(Directions):
Considering only lines that hold the word "wave", report how many there are in the listing below, as a single number.

======== Raw data

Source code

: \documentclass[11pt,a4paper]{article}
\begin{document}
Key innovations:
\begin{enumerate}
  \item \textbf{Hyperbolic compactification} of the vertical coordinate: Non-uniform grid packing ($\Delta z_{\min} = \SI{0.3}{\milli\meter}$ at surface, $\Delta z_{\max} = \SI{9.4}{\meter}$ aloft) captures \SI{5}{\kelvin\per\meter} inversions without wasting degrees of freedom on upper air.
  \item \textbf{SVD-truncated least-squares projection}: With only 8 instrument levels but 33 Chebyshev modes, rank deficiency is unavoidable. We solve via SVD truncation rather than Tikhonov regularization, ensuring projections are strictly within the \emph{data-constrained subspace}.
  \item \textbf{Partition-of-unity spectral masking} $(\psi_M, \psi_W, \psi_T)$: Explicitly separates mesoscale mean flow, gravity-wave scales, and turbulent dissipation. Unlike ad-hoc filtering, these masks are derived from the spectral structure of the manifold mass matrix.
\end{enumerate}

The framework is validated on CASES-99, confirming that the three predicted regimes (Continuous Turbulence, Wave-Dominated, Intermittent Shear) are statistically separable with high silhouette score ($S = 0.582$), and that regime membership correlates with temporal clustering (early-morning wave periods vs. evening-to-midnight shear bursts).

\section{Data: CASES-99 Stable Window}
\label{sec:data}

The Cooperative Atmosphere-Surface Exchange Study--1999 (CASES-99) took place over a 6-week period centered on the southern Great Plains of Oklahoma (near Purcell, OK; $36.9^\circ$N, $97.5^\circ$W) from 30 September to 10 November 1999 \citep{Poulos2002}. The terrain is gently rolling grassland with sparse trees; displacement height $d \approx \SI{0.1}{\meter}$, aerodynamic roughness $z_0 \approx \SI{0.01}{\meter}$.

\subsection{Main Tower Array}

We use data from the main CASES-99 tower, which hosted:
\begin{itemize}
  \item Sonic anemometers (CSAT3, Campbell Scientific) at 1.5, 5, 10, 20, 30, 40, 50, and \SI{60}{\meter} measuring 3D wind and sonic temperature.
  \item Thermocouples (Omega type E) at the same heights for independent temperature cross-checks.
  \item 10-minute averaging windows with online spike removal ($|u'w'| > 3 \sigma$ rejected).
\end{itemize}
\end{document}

================

(Solved problem):
2